Sunday, January 22, 2012

The Big C and Being All Over The Place

I found myself watching "The Big C" Showtime TV series because I like Laura Linney's work and I knew it was about cancer and that it was favorably received by the critics.

I put the first disc in, and I had one of those moments when it feels like the wind was knocked out of me. Her age in the series is 43 and she is dying from melanoma. Ewww. A little close to home, but I really enjoyed the first season. She does not tell anyone in her family that she has Stage 4 Melanoma for weeks and she is all over the place with her reaction. I feel I have been ALL over the place with my reaction to Mary and her long battle with cancer.

First I was going to "be there" for her, be present and I was. And then I learned that being present for someone means you first have to take care of yourself. And being present doesn't mean that you don't allow the other person to feel their own feelings and take care of themselves, even and this is a big even, when someone is dying. (In fact doing so prevents them from going through what she needs to for her passing from this world to the next)
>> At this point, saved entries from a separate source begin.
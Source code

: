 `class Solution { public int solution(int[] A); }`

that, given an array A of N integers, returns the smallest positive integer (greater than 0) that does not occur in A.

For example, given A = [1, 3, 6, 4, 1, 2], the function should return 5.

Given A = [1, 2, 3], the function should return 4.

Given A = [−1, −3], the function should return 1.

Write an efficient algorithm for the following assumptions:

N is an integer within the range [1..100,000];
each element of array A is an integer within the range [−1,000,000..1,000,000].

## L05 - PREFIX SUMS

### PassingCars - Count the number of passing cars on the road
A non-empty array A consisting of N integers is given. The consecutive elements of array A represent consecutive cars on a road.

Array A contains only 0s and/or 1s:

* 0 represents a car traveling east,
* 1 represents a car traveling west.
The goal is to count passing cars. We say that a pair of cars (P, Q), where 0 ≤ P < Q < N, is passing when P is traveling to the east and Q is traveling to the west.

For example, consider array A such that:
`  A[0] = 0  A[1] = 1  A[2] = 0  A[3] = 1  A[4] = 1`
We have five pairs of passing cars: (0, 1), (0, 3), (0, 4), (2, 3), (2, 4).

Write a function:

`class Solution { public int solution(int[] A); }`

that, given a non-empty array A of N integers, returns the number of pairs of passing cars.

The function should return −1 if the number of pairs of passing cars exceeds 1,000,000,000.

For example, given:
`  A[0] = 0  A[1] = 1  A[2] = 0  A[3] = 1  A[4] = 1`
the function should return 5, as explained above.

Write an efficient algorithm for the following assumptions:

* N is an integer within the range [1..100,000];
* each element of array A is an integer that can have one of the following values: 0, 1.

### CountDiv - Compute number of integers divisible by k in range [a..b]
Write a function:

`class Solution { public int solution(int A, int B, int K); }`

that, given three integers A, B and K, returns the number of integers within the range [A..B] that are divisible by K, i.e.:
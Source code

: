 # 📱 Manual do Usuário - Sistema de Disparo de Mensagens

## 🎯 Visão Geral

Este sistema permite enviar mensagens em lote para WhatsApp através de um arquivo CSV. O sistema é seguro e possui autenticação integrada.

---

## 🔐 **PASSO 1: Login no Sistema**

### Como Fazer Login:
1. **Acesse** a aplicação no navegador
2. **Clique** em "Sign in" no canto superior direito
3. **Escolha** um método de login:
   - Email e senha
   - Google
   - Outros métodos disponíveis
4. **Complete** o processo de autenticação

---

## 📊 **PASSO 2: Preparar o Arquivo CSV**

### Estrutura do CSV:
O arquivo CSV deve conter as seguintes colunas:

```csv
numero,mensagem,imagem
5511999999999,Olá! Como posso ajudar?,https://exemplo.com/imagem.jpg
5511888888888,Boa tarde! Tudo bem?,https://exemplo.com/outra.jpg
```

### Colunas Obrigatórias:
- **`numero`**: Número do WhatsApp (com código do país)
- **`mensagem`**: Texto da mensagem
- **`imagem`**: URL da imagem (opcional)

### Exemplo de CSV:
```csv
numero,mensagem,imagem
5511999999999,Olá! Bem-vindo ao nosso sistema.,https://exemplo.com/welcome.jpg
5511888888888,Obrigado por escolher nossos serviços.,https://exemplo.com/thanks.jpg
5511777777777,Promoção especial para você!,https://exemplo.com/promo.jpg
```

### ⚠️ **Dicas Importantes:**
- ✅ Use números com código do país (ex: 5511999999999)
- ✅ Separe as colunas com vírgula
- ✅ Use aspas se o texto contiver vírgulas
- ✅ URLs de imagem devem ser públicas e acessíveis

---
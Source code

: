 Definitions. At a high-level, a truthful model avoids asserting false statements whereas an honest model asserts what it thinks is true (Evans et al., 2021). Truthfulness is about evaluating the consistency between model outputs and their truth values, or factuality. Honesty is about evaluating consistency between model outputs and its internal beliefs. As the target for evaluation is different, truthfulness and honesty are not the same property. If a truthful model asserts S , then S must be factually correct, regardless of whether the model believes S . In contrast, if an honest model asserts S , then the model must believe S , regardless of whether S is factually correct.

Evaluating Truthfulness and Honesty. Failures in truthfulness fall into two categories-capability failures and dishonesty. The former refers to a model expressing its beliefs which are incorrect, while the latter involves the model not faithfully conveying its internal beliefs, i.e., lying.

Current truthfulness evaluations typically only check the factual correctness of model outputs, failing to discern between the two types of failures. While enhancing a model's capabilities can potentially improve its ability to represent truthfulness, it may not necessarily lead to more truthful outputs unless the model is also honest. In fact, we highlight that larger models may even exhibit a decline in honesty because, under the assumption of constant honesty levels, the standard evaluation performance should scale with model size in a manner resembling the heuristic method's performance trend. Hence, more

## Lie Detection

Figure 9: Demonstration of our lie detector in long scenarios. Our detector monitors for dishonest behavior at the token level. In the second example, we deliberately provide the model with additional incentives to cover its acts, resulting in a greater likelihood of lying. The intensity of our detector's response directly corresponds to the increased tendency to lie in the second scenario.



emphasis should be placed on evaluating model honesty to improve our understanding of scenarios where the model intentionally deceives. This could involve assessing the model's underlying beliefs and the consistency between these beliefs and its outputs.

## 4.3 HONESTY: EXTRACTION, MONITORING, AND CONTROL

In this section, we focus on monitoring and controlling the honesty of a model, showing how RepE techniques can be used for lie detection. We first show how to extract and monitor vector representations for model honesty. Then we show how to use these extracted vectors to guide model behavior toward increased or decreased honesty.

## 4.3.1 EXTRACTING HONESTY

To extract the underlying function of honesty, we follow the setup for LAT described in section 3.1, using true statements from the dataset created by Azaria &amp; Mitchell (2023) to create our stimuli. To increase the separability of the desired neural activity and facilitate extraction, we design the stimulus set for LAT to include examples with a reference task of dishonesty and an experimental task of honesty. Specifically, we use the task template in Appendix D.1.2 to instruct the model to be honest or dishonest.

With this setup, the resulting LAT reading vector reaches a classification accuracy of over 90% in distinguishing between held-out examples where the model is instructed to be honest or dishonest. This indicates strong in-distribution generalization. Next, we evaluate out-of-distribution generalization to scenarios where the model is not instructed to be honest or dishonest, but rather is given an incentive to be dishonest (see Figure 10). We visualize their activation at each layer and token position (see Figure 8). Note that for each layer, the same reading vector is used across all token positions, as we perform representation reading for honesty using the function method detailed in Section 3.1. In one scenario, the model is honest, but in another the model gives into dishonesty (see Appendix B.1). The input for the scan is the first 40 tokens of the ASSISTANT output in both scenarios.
I also mistakenly thought you were supposed to do "things" a certain way. But there is not. And now, I'm burnt out, burnt to a crisp and GaGa perseveres with no quality of life whatsoever. Each time I say that, she plateaus to a new lower level that I didn't know existed. This is a new chapter for me in the book of life manual. Some people die too fast and no one is prepared and some people die too slow in a long drawn out way.

In "The Big C", Cathy's husband finally finds out she has cancer, he begins to research everywhere. He finds out that a co-workers husband has cancer and he wants to talk to her and this is what happens.


It is not what he expects and I didn't expect to understand what the coworker was saying but I did, I really did. To hear someone, even a TV character say what you are going through is so affirming. It means a writer or someone close to a writer has had that experience and it makes me not feel so alone. I am ready to her to pass on, but to me that sounds awful. The last week or two I look in her eyes and they have become vacant. This rips me up. There is no more connecting to her anymore. I am a person who thrives on connections. She has become a shell.

I also think it is uncomfortable for me to experience sadness, grief and any other so called negative emotions.

Geneen Roth, who wrote the book "Women, Food and God" and has been on the bandwagon for years about intuitive eating, says and I'm paraphrasing (as we stop using food), is that we need to be prepared and ready to be uncomfortable because pain, boredom, sadness, loneliness etc is a part of life. Eww, that one bites a little.

And when you have used food to avoid feeling those feelings, it is a process to learn to FEEL the feelings. I fight this big time when big emotional stuff comes up. Going to food is such a core method of relief that it is second nature and I want to do it before I realize that I'm even having big emotions over something.

Feeling the feelings is very hard work and I make it harder by not accepting the feelings as is. Feelings just are. Feelings are about 20% and our thoughts about the feelings make up 80%. I'm tired of all the thoughts about my feelings. They just are.

When I started this journey I had no idea that my mother in law would be diagnosed with metastatic breast cancer along the way. Thus watching her dwindle down to nothing, and lose her functioning bit by slow bit. Grief is not handled well by our society, one must do it fast, and not show any emotion.

Maybe that is why I like this show, The Big C, it is true to life. There is no template and the feelings are all over the place.... and that's life - all over the place. But I would rather be diving in living all over the place than hiding.